SELECT sum(cumulative_confirmed) as total_cases_worldwide FROM `bigquery-public-data.covid19_open_data.covid19_open_data` where date='2020-04-15'



Query 2: Build a query for answering - How many states in the US had more than 100 deaths on Apr 10, 2020? The query needs to list the output in the field - count_of_states.


with deaths_by_states as (
SELECT subregion1_name as state, sum(cumulative_deceased) as death_count
FROM `bigquery-public-data.covid19_open_data.covid19_open_data` 
where country_name="United States of America" and date='2020-04-10'
group by subregion1_name
)

select count(*) as count_of_states
from deaths_by_states
where death_count > 100



Query 3: Build a query that will answer - List all the states in the United States of America that had more than 1000 confirmed cases on Apr 10, 2020? The query needs to return the State Name and the corresponding confirmed cases arranged in descending order. Name of the fields to return - state and total_confirmed_cases.

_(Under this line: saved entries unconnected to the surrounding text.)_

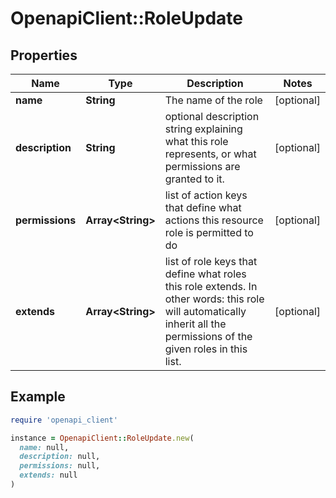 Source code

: # OpenapiClient::RoleUpdate

## Properties

| Name | Type | Description | Notes |
| ---- | ---- | ----------- | ----- |
| **name** | **String** | The name of the role | [optional] |
| **description** | **String** | optional description string explaining what this role represents, or what permissions are granted to it. | [optional] |
| **permissions** | **Array&lt;String&gt;** | list of action keys that define what actions this resource role is permitted to do | [optional] |
| **extends** | **Array&lt;String&gt;** | list of role keys that define what roles this role extends. In other words: this role will automatically inherit all the permissions of the given roles in this list. | [optional] |

## Example

```ruby
require 'openapi_client'

instance = OpenapiClient::RoleUpdate.new(
  name: null,
  description: null,
  permissions: null,
  extends: null
)
```

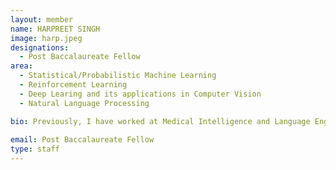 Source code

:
 ```yaml
---
layout: member
name: HARPREET SINGH
image: harp.jpeg
designations: 
  - Post Baccalaureate Fellow
area:
  - Statistical/Probabilistic Machine Learning
  - Reinforcement Learning
  - Deep Learing and its applications in Computer Vision
  - Natural Language Processing

bio: Previously, I have worked at Medical Intelligence and Language Engineering(MILE) lab, Indian Institute of Science on multiple projects in Deep Learning and Computer Vision. I have also worked as an Applications Engineer at Oracle,     Bengaluru. I have graduated from IIT(BHU) Varanasi in 2018 with B.Tech.(Honours) in Computer Science and Engineering.
    
email: Post Baccalaureate Fellow
type: staff
---
```

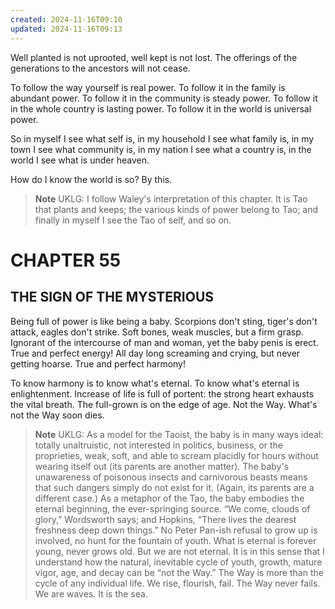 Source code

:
 ```yaml
---
created: 2024-11-16T09:10
updated: 2024-11-16T09:13
---
```



Well planted is not uprooted,
well kept is not lost.
The offerings of the generations
to the ancestors will not cease.

To follow the way yourself is real power.
To follow it in the family is abundant power.
To follow it in the community is steady power.
To follow it in the whole country is lasting power.
To follow it in the world is universal power.

So in myself I see what self is,
in my household I see what family is,
in my town I see what community is,
in my nation I see what a country is,
in the world I see what is under heaven.

How do I know the world is so?
By this.


> **Note** UKLG: I follow Waley's interpretation of this chapter. It is Tao that plants and keeps; the various kinds of power belong to Tao; and finally in myself I see the Tao of self, and so on.

# CHAPTER 55 
## THE SIGN OF THE MYSTERIOUS


Being full of power
is like being a baby.
Scorpions don't sting,
tiger's don't attack,
eagles don't strike.
Soft bones, weak muscles,
but a firm grasp.
Ignorant of the intercourse
of man and woman,
yet the baby penis is erect.
True and perfect energy!
All day long screaming and crying,
but never getting hoarse.
True and perfect harmony!

To know harmony
is to know what's eternal.
To know what's eternal
is enlightenment.
Increase of life is full of portent:
the strong heart exhausts the vital breath.
The full-grown is on the edge of age.
Not the Way.
What's not the Way soon dies.


> **Note** UKLG: As a model for the Taoist, the baby is in many ways ideal: totally unaltruistic, not interested in politics, business, or the proprieties, weak, soft, and able to scream placidly for hours without wearing itself out (its parents are another matter). The baby's unawareness of poisonous insects and carnivorous beasts means that such dangers simply do not exist for it. (Again, its parents are a different case.)
As a metaphor of the Tao, the baby embodies the eternal beginning, the ever-springing source. “We come, clouds of glory,” Wordsworth says; and Hopkins, “There lives the dearest freshness deep down things.” No Peter Pan-ish refusal to grow up is involved, no hunt for the fountain of youth. What is eternal is forever young, never grows old. But we are not eternal.
It is in this sense that I understand how the natural, inevitable cycle of youth, growth, mature vigor, age, and decay can be “not the Way.” The Way is more than the cycle of any individual life. We rise, flourish, fail. The Way never fails. We are waves. It is the sea.


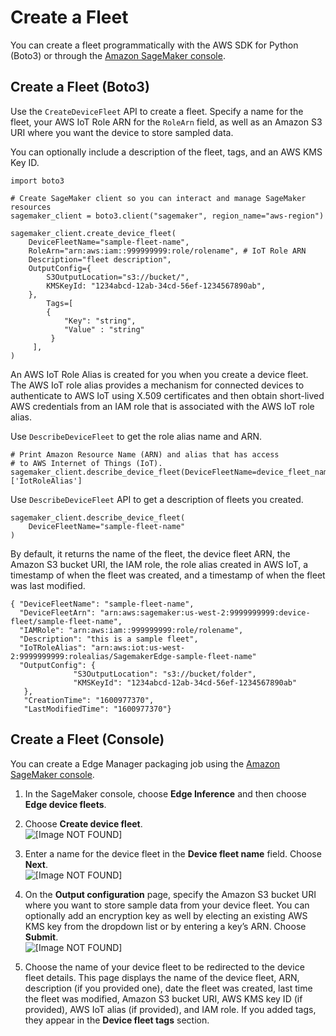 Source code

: # Create a Fleet<a name="edge-device-fleet-create"></a>

You can create a fleet programmatically with the AWS SDK for Python \(Boto3\) or through the [Amazon SageMaker console](https://console.aws.amazon.com/sagemaker/)\.

## Create a Fleet \(Boto3\)<a name="edge-device-fleet-create-boto3"></a>

Use the `CreateDeviceFleet` API to create a fleet\. Specify a name for the fleet, your AWS IoT Role ARN for the `RoleArn` field, as well as an Amazon S3 URI where you want the device to store sampled data\.

You can optionally include a description of the fleet, tags, and an AWS KMS Key ID\.

```
import boto3

# Create SageMaker client so you can interact and manage SageMaker resources
sagemaker_client = boto3.client("sagemaker", region_name="aws-region")

sagemaker_client.create_device_fleet(
    DeviceFleetName="sample-fleet-name",
    RoleArn="arn:aws:iam::999999999:role/rolename", # IoT Role ARN
    Description="fleet description",
    OutputConfig={
        S3OutputLocation="s3://bucket/",
        KMSKeyId: "1234abcd-12ab-34cd-56ef-1234567890ab",
    },
        Tags=[
        {
            "Key": "string", 
            "Value" : "string"
         }
     ],
)
```

An AWS IoT Role Alias is created for you when you create a device fleet\. The AWS IoT role alias provides a mechanism for connected devices to authenticate to AWS IoT using X\.509 certificates and then obtain short\-lived AWS credentials from an IAM role that is associated with the AWS IoT role alias\.

Use `DescribeDeviceFleet` to get the role alias name and ARN\.

```
# Print Amazon Resource Name (ARN) and alias that has access 
# to AWS Internet of Things (IoT).
sagemaker_client.describe_device_fleet(DeviceFleetName=device_fleet_name)['IotRoleAlias']
```

Use `DescribeDeviceFleet` API to get a description of fleets you created\.

```
sagemaker_client.describe_device_fleet(
    DeviceFleetName="sample-fleet-name"
)
```

By default, it returns the name of the fleet, the device fleet ARN, the Amazon S3 bucket URI, the IAM role, the role alias created in AWS IoT, a timestamp of when the fleet was created, and a timestamp of when the fleet was last modified\.

```
{ "DeviceFleetName": "sample-fleet-name",
  "DeviceFleetArn": "arn:aws:sagemaker:us-west-2:9999999999:device-fleet/sample-fleet-name",
  "IAMRole": "arn:aws:iam::999999999:role/rolename",
  "Description": "this is a sample fleet",
  "IoTRoleAlias": "arn:aws:iot:us-west-2:9999999999:rolealias/SagemakerEdge-sample-fleet-name"
  "OutputConfig": {
              "S3OutputLocation": "s3://bucket/folder",
              "KMSKeyId": "1234abcd-12ab-34cd-56ef-1234567890ab"
   },
   "CreationTime": "1600977370",
   "LastModifiedTime": "1600977370"}
```

## Create a Fleet \(Console\)<a name="edge-device-fleet-create-console"></a>

You can create a Edge Manager packaging job using the [Amazon SageMaker console](https://console.aws.amazon.com/sagemaker/)\.

1. In the SageMaker console, choose **Edge Inference** and then choose **Edge device fleets**\.

1. Choose **Create device fleet**\.  
![\[Image NOT FOUND\]](http://docs.aws.amazon.com/sagemaker/latest/dg/images/smith/create-device-button-edited.png)

1. Enter a name for the device fleet in the **Device fleet name** field\. Choose **Next**\.  
![\[Image NOT FOUND\]](http://docs.aws.amazon.com/sagemaker/latest/dg/images/smith/create-device-fleet-filled.png)

1. On the **Output configuration** page, specify the Amazon S3 bucket URI where you want to store sample data from your device fleet\. You can optionally add an encryption key as well by electing an existing AWS KMS key from the dropdown list or by entering a key’s ARN\. Choose **Submit**\.  
![\[Image NOT FOUND\]](http://docs.aws.amazon.com/sagemaker/latest/dg/images/smith/create-device-fleet-output-filled.png)

1. Choose the name of your device fleet to be redirected to the device fleet details\. This page displays the name of the device fleet, ARN, description \(if you provided one\), date the fleet was created, last time the fleet was modified, Amazon S3 bucket URI, AWS KMS key ID \(if provided\), AWS IoT alias \(if provided\), and IAM role\. If you added tags, they appear in the **Device fleet tags** section\. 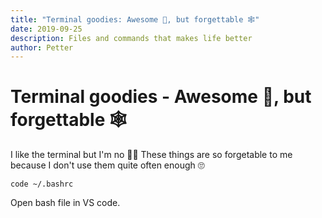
 ```yaml
---
title: "Terminal goodies: Awesome 🤩, but forgettable 🕸"
date: 2019-09-25
description: Files and commands that makes life better
author: Petter
---
```

# Terminal goodies - Awesome 🤩, but forgettable 🕸


I like the terminal but I'm no 🐱‍👤 These things are so forgetable to me because I don't use them quite often enough 🙄

```
code ~/.bashrc
```
Open bash file in VS code. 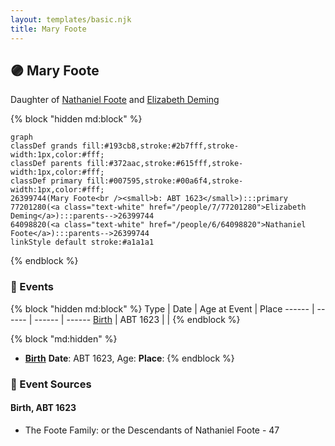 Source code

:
 ```yaml
---
layout: templates/basic.njk
title: Mary Foote
---
```

## 🟣 Mary Foote

Daughter of [Nathaniel Foote](/people/6/64098820) and [Elizabeth Deming](/people/7/77201280)

{% block "hidden md:block" %}
```mermaid
graph
classDef grands fill:#193cb8,stroke:#2b7fff,stroke-width:1px,color:#fff;
classDef parents fill:#372aac,stroke:#615fff,stroke-width:1px,color:#fff;
classDef primary fill:#007595,stroke:#00a6f4,stroke-width:1px,color:#fff;
26399744(Mary Foote<br /><small>b: ABT 1623</small>):::primary
77201280(<a class="text-white" href="/people/7/77201280">Elizabeth Deming</a>):::parents-->26399744
64098820(<a class="text-white" href="/people/6/64098820">Nathaniel Foote</a>):::parents-->26399744
linkStyle default stroke:#a1a1a1
```
{% endblock %}

### 📆 Events

{% block "hidden md:block" %}
Type | Date | Age at Event | Place
------ | ------ | ------ | ------
[Birth](#event-event-2) | ABT 1623 |  |
{% endblock %}

{% block "md:hidden" %}
- **[Birth](#event-event-2)**
**Date**: ABT 1623, Age:
**Place**:
{% endblock %}

### 📰 Event Sources

#### <a id="event-event-2"></a> Birth, ABT 1623
* The Foote Family: or the Descendants of Nathaniel Foote  - 47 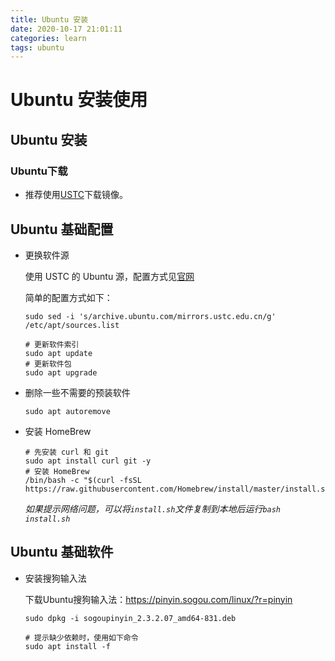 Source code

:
 ```yaml
---
title: Ubuntu 安装
date: 2020-10-17 21:01:11
categories: learn
tags: ubuntu
---
```


# Ubuntu 安装使用

## Ubuntu 安装

### Ubuntu下载

* 推荐使用[USTC](https://mirrors.ustc.edu.cn/)下载镜像。

## Ubuntu 基础配置

* 更换软件源

  使用 USTC 的 Ubuntu 源，配置方式见[官网](https://mirrors.ustc.edu.cn/help/ubuntu.html)

  简单的配置方式如下：

  ```shell
  sudo sed -i 's/archive.ubuntu.com/mirrors.ustc.edu.cn/g' /etc/apt/sources.list
  
  # 更新软件索引
  sudo apt update
  # 更新软件包
  sudo apt upgrade
  ```

* 删除一些不需要的预装软件

  ```shell
  sudo apt autoremove 
  ```

* 安装 HomeBrew

  ```shell
  # 先安装 curl 和 git
  sudo apt install curl git -y
  # 安装 HomeBrew
  /bin/bash -c "$(curl -fsSL https://raw.githubusercontent.com/Homebrew/install/master/install.sh)"
  ```

  *如果提示网络问题，可以将`install.sh`文件复制到本地后运行`bash install.sh`*

## Ubuntu 基础软件

* 安装搜狗输入法

  下载Ubuntu搜狗输入法：https://pinyin.sogou.com/linux/?r=pinyin

  ```shell
  sudo dpkg -i sogoupinyin_2.3.2.07_amd64-831.deb
  
  # 提示缺少依赖时，使用如下命令
  sudo apt install -f
  ```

SELECT subregion1_name as state, sum(cumulative_confirmed) as total_confirmed_cases 
FROM `bigquery-public-data.covid19_open_data.covid19_open_data` 
where country_name="United States of America" and date='2020-04-10'
group by subregion1_name
having total_confirmed_cases > 1000
order by total_confirmed_cases desc



AT - Verify the structure of the query and if it contains:
  • Fields as state and total_confirmed_cases
  • country_region=US and date=’2020-04-10’
  • Has a group by province_state
  • Has a having clause on total_confirmed_cases > 1000
  • Has a order by clause on total_confirmed_cases and mentions desc


Query 4: Build a query for answering - What was the case-fatality ratio in Italy for the month of April 2020? Case-fatality ratio here is defined as (total deaths / total confirmed cases) * 100. Write a query to return the ratio for the month of April 2020 and containing the following fields in the output - total_confirmed_casestotal_deathscase_fatality_ratio.

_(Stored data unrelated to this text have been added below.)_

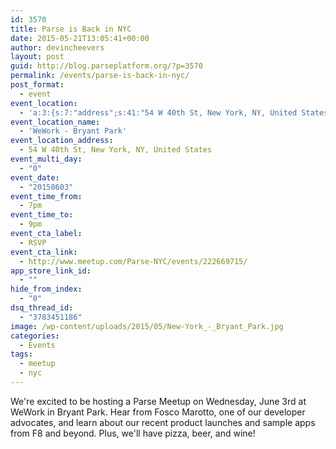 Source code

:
 ```yaml
---
id: 3570
title: Parse is Back in NYC
date: 2015-05-21T13:05:41+00:00
author: devincheevers
layout: post
guid: http://blog.parseplatform.org/?p=3570
permalink: /events/parse-is-back-in-nyc/
post_format:
  - event
event_location:
  - 'a:3:{s:7:"address";s:41:"54 W 40th St, New York, NY, United States";s:3:"lat";s:9:"40.752966";s:3:"lng";s:18:"-73.98423400000001";}'
event_location_name:
  - 'WeWork - Bryant Park'
event_location_address:
  - 54 W 40th St, New York, NY, United States
event_multi_day:
  - "0"
event_date:
  - "20150603"
event_time_from:
  - 7pm
event_time_to:
  - 9pm
event_cta_label:
  - RSVP
event_cta_link:
  - http://www.meetup.com/Parse-NYC/events/222669715/
app_store_link_id:
  - ""
hide_from_index:
  - "0"
dsq_thread_id:
  - "3783451186"
image: /wp-content/uploads/2015/05/New-York_-_Bryant_Park.jpg
categories:
  - Events
tags:
  - meetup
  - nyc
---
```

We're excited to be hosting a Parse Meetup on Wednesday, June 3rd at WeWork in Bryant Park. Hear from Fosco Marotto, one of our developer advocates, and learn about our recent product launches and sample apps from F8 and beyond. Plus, we'll have pizza, beer, and wine!
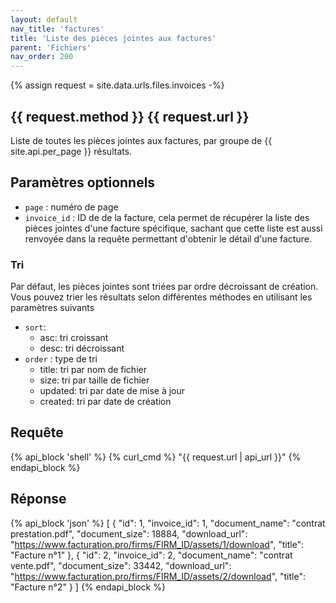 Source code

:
 ```yaml
---
layout: default
nav_title: 'factures'
title: 'Liste des pièces jointes aux factures'
parent: 'Fichiers'
nav_order: 200
---
```

{% assign request = site.data.urls.files.invoices -%}
## {{ request.method }} {{ request.url }}

Liste de toutes les pièces jointes aux factures, par groupe de {{ site.api.per_page }} résultats.

## Paramètres optionnels

* `page` : numéro de page
* `invoice_id` : ID de de la facture, cela permet de récupérer la liste des pièces jointes d'une facture spécifique, sachant que cette liste est aussi renvoyée dans la requête permettant d'obtenir le détail d'une facture.

### Tri

Par défaut, les pièces jointes sont triées par ordre décroissant de création.
Vous pouvez trier les résultats selon différentes méthodes en utilisant les paramètres suivants
* `sort`:
  - asc: tri croissant
  - desc: tri décroissant
* `order` : type de tri
  - title: tri par nom de fichier
  - size: tri par taille de fichier
  - updated: tri par date de mise à jour
  - created: tri par date de création

## Requête

{% api_block 'shell' %}
{% curl_cmd %} "{{ request.url | api_url }}"
{% endapi_block %}

## Réponse

{% api_block 'json' %}
[
  {
    "id": 1,
    "invoice_id": 1,
    "document_name": "contrat prestation.pdf",
    "document_size": 18884,
    "download_url": "https://www.facturation.pro/firms/FIRM_ID/assets/1/download",
    "title": "Facture n°1"
  },
  {
    "id": 2,
    "invoice_id": 2,
    "document_name": "contrat vente.pdf",
    "document_size": 33442,
    "download_url": "https://www.facturation.pro/firms/FIRM_ID/assets/2/download",
    "title": "Facture n°2"
  }
]
{% endapi_block %}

SELECT sum(cumulative_confirmed) as total_confirmed_cases, sum(cumulative_deceased) as total_deaths, (sum(cumulative_deceased)/sum(cumulative_confirmed))*100 as case_fatality_ratio 
FROM `bigquery-public-data.covid19_open_data.covid19_open_data` 
where country_name="Italy" and date='2020-04-30'


AT - Verify the structure of the query and if it contains:
  • Fields contain total_confirmed_cases, total_deaths, case_fatality_ratio
  • country_region=’Italy’ and date=’2020-04-30’

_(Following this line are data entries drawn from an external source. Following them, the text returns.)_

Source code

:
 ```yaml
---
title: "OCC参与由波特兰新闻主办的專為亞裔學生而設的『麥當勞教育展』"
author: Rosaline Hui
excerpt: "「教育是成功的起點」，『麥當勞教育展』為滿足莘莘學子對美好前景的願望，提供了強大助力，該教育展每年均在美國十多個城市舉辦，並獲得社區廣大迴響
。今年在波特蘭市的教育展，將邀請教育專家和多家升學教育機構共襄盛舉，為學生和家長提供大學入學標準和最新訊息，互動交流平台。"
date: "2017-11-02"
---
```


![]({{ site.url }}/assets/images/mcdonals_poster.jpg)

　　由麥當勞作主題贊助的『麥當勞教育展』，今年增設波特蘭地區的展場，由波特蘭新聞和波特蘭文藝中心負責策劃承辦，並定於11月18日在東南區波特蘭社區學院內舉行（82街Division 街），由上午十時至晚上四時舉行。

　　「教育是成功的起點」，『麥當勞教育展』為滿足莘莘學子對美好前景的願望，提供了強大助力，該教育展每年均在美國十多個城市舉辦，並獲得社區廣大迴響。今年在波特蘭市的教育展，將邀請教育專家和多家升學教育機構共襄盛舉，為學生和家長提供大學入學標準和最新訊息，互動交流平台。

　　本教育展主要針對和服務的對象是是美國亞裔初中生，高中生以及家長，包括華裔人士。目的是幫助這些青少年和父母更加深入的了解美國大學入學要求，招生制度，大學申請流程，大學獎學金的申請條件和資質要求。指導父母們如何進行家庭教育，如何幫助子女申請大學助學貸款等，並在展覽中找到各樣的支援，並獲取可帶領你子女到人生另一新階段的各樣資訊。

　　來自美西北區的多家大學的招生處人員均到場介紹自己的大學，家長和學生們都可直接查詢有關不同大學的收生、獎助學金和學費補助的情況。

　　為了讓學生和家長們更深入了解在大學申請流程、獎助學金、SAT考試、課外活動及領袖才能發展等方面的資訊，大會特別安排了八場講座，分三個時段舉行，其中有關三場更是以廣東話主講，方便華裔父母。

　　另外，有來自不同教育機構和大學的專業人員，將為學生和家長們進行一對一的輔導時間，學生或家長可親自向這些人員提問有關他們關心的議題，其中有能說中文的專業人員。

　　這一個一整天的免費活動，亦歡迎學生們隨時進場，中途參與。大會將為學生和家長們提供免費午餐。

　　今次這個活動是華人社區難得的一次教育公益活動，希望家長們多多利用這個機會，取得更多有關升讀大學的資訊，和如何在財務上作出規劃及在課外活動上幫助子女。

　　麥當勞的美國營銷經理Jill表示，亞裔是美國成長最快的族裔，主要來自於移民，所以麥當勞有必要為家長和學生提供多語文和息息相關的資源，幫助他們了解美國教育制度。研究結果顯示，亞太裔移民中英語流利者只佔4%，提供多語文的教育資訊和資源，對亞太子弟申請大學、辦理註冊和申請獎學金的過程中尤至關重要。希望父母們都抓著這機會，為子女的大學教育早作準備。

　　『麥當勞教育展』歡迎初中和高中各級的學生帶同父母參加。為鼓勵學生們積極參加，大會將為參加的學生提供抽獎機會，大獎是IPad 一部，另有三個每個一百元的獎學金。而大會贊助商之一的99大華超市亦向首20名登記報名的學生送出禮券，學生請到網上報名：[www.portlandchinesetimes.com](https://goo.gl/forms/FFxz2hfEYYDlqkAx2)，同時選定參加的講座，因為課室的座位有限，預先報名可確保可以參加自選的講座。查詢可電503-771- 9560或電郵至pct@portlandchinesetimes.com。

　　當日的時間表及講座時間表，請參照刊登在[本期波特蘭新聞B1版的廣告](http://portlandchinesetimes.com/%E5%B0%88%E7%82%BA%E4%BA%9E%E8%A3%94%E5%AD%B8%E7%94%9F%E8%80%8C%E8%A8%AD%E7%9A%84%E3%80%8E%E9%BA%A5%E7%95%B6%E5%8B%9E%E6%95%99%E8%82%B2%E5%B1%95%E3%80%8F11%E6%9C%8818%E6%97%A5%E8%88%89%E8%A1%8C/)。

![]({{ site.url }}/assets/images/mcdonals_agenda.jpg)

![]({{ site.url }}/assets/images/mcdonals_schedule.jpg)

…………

Query 5: Build a query for answering - On what day did the total number of deaths cross 10000 in Italy? The query should return the date in the format : yyyy-mm-dd.

SELECT date
FROM `bigquery-public-data.covid19_open_data.covid19_open_data` 
where country_name="Italy" and cumulative_deceased>10000
order by date asc
limit 1



Query 6: The following query is written to identify the number of days in India between 21 Feb 2020 and 15 March 2020 when there were zero increases in the number of confirmed cases. However it is not executing properly. You need to update the query to complete it and obtain the result.

WITH india_cases_by_date AS (
  SELECT
    date,
    SUM( cumulative_confirmed ) AS cases
  FROM
    `bigquery-public-data.covid19_open_data.covid19_open_data`
  WHERE
    country_name ="India"
    AND date between '2020-02-21' and '2020-03-15'
  GROUP BY
    date
  ORDER BY
    date ASC 
 )
, india_previous_day_comparison AS 
(SELECT
  date,
  cases,
  LAG(cases) OVER(ORDER BY date) AS previous_day,
  cases - LAG(cases) OVER(ORDER BY date) AS net_new_cases
FROM india_cases_by_date
)

select count(*)
from india_previous_day_comparison
where net_new_cases=0



Query 7: Using the previous query as a template, write a query to find out the dates on which the confirmed cases increased by more than 10% compared to the previous day (indicating a doubling rate of ~ 7 days) in the US between the dates March 22, 2020 and April 20, 2020. The query needs to return the list of dates, the confirmed cases on that day, the confirmed cases the previous day and the percentage increase in cases between the days. Use the following names for the returned fields: Date, Confirmed_Cases_On_Day, Confirmed_Cases_Previous_Day and Percentage_Increase_In_Cases.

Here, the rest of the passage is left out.